Is Modesty Objective?

After published my last post on swimwear, it seems appropriate to follow it up with another question.

Our Lady of Good Success, 1611
Is modesty objective?

If modesty is objective, a lady's standards of modesty do not change depending on time and place.  If modesty is subjective than it changes with circumstance.  This question is vital to determine when discussing the subject of swimwear.

There are three reasons for wearing clothes: identity, modesty, and function.  Clothes identify the wearer as in a nun wearing a habit.  They protect the virtue of modesty by not revealing too much of the figure or the skin; and they keep the wearer warm or cool depending on the season.

Clothing identifies the wearer subjectively based on sex, age, position, and/or profession.  The function of clothes is also subjective, depending on the time and place where garments are worn.  But modesty?  Is it subjective as well?

"...Let parents keep their daughters away from public gymnastic games and contests; but if their daughters are compelled to attend such exhibitions, let them see that they are fully and modesty dressed.  Let them never permit their daughters to don immodest garb."
-Donato Cardinal Sbaretti, Prefect, Congregation of the Council, Rome, January 12, 1930

Our Lady of Fatima, 1917
I would agree with the Cardinal Sbaretti and say no to subjective modesty; rather, modesty is always objective.

Our Lady has always appeared in similar garb throughout the centuries of her apparitions.  Sisters of different orders also wear habits that identify their orders uniquely, but do not compromise modesty.

The Catholic lady as well should hold an objective standard of modesty that does not change at the beach or at the cocktail party, despite the moving trends of society.

Blessed Jacinta of Fatima said, "Those who love God do not follow fashions...the Church has no fashions...God is always the same."

Modesty is objective.

Do you agree?


  1. Colette, do you think women playing sports or doing physical activities like swimming is immodest? Or just unladylike? Or both? Is it the activities that are immodest, or the way one would have to dress (and/or carry herself) in order to participate in them?

    1. I do not think that swimming or sports are immodest, no. I do not swim because I do not think it is ladylike. I used to swim in a regular skirt and tee over my swimsuit when I was younger and my little sisters do the same thing. It is very difficult to do either one modestly or in a ladylike manner for me though.

    2. You don't think swimming is ladylike? What does that actually mean? What activities do you consider ladylike? Serious question.
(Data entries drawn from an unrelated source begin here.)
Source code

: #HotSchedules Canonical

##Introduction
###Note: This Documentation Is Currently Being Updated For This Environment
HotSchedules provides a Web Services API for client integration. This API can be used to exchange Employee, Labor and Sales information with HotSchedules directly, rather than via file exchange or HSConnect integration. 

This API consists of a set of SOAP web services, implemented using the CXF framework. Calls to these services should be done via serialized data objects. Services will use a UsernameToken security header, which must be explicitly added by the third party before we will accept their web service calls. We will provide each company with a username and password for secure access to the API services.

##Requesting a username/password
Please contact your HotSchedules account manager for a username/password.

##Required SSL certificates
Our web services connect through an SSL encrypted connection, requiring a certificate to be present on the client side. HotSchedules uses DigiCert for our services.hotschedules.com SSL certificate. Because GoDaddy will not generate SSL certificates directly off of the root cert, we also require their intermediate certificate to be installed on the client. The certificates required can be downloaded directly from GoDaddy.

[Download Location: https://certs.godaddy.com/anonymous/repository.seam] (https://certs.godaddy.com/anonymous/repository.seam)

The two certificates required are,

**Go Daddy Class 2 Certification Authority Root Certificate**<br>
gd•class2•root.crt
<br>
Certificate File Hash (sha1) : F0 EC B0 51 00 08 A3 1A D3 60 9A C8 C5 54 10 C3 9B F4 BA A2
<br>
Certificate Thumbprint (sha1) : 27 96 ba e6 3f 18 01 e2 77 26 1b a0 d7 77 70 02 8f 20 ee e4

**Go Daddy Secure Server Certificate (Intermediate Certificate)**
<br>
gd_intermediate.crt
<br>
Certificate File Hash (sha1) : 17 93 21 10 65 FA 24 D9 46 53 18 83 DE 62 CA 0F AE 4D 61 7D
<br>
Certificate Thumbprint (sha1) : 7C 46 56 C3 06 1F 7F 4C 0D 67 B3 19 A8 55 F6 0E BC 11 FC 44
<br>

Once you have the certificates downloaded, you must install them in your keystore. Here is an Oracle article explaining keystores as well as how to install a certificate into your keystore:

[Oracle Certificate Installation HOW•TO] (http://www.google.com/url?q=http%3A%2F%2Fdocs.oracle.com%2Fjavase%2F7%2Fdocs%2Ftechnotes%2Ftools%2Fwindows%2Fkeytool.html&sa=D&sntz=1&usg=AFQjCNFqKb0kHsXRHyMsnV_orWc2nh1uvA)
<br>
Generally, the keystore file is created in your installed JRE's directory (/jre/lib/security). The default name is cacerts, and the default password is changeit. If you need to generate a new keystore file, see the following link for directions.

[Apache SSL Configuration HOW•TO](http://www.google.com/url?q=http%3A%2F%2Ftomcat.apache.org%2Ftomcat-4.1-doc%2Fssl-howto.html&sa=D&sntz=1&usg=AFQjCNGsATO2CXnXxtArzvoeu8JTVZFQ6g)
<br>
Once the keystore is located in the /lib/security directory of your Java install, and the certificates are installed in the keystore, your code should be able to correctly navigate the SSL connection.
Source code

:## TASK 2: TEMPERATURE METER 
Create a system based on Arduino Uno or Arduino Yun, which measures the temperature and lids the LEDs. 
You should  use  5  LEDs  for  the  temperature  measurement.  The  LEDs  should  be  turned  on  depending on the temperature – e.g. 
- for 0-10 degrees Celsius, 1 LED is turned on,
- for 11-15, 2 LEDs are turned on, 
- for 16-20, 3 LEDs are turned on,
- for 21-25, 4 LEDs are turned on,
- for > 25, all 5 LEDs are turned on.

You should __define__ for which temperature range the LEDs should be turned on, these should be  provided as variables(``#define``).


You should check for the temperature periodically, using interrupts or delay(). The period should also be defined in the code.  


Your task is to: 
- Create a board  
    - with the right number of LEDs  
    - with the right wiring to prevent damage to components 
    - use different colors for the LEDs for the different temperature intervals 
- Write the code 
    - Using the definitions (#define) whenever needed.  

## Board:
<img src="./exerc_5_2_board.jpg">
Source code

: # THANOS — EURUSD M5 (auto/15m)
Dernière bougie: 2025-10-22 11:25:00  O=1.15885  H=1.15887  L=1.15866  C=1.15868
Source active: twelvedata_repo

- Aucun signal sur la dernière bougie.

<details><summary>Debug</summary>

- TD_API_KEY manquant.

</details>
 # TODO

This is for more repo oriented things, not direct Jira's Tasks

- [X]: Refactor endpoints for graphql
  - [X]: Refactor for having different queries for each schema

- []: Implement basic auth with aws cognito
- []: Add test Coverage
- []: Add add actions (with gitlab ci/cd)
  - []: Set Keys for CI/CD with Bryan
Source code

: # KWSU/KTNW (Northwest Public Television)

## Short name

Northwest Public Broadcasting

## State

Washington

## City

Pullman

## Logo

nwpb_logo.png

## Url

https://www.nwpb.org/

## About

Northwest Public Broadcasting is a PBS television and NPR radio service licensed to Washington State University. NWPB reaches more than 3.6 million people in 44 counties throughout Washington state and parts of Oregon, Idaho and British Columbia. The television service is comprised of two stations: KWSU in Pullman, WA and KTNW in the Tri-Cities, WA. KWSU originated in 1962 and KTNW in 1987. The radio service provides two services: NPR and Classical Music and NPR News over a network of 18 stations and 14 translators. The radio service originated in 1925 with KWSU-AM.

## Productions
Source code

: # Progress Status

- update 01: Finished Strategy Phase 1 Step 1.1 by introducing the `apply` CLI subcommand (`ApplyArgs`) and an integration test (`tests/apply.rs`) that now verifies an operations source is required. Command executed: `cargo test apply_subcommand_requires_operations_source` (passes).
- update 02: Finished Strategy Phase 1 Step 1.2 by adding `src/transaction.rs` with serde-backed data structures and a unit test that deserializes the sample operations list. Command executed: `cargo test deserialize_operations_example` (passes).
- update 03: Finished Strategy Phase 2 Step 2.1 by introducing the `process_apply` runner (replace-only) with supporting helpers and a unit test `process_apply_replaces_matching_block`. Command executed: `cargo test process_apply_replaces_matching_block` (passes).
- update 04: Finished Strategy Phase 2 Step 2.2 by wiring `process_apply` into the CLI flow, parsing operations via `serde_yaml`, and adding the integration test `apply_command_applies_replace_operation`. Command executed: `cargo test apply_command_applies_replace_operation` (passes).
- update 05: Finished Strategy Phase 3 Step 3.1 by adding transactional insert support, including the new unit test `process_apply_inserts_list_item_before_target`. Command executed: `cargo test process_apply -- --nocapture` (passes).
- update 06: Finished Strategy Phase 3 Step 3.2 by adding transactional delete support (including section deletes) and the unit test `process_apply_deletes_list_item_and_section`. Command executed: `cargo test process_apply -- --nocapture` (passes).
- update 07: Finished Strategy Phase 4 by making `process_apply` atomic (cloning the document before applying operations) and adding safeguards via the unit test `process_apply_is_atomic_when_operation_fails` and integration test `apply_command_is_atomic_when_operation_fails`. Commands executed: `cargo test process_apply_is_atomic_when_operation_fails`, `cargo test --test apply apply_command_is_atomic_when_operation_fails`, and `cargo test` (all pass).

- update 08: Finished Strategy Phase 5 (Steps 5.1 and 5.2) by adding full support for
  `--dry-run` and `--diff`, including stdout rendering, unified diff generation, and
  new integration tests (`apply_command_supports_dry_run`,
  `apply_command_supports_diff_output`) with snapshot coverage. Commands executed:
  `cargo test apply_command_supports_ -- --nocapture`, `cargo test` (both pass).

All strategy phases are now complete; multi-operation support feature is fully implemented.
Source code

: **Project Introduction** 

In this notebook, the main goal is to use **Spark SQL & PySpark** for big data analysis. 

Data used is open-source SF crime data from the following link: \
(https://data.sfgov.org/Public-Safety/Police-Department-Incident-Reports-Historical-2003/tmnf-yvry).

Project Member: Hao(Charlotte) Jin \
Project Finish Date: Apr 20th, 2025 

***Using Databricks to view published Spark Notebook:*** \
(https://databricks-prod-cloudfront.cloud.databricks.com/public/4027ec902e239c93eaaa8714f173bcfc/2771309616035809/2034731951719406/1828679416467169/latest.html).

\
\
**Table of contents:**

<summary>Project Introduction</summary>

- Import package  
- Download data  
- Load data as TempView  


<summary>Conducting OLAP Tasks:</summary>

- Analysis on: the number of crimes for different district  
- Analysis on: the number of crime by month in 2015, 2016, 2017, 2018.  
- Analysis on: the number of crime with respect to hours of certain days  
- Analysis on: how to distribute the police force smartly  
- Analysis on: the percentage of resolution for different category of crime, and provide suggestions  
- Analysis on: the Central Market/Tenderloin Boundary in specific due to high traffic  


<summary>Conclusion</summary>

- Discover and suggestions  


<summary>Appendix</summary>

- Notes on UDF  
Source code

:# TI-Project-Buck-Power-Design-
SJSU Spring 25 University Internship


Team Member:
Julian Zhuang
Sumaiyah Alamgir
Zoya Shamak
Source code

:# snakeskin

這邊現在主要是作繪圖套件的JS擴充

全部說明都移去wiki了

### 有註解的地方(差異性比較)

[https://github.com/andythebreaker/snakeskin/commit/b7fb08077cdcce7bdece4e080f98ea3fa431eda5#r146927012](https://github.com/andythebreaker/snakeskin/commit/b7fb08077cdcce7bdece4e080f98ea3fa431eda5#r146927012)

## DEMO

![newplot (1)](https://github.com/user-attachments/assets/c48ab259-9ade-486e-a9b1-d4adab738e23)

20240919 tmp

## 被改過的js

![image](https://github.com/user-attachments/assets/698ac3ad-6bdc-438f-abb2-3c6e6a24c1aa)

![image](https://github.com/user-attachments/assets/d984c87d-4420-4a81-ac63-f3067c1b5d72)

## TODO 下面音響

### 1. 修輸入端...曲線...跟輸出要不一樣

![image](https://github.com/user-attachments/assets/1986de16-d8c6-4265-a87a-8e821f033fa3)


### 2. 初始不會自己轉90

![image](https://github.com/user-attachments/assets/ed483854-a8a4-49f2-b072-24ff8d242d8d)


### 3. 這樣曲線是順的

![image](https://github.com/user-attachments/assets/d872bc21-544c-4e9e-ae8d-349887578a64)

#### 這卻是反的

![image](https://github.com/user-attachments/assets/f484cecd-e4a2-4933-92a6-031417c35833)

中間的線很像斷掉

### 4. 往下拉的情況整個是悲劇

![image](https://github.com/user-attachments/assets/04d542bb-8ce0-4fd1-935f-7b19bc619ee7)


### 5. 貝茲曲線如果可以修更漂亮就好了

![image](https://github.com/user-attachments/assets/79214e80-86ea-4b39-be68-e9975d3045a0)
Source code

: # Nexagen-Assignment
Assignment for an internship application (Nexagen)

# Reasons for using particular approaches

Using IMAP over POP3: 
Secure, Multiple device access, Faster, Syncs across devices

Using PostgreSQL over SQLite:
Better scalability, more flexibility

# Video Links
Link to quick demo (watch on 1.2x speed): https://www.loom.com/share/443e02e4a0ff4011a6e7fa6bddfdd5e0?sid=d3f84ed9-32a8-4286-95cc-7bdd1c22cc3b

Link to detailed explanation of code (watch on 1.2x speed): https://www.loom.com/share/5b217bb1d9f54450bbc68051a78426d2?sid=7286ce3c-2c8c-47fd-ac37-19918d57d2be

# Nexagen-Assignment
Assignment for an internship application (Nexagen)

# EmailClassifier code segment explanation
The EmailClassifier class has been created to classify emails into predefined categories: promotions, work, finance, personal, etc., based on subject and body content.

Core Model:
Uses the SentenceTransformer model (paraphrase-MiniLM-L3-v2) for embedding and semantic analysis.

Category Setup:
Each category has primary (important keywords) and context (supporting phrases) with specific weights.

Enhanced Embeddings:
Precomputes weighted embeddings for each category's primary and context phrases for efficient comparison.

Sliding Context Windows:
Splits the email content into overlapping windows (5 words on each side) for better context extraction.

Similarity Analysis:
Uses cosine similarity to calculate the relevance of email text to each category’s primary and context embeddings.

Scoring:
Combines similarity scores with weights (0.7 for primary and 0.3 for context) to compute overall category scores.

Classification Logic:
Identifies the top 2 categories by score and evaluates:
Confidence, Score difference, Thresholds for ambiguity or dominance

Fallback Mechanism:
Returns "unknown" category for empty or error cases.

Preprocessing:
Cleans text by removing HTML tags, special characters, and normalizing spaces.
  2. I think modesty is both objective and subjective. Objective based on how much skin is (not) hanging out, subjective based on what is appropriate for the activity. My daughter is an ice skater. Part of the deal is close-fitting clothing that shows the line of the body in positions; safety is also an issue and loose clothing can be dangerous. I wouldn't force her to quit something that she loves and has a God-given talent for because of the type of clothing required. That said, her dresses must be modest in coverage - no torso cutouts, higher necklines, etc. I wouldn't let her wear a similarly tight dress "in real life" - what is appropriate for the rink is not appropriate for school or church.

  3. I agree that modesty is objective, yes. And I think if you stick by this , it will cause you to avoid those activities that do not lend themselves to being modest or feminine.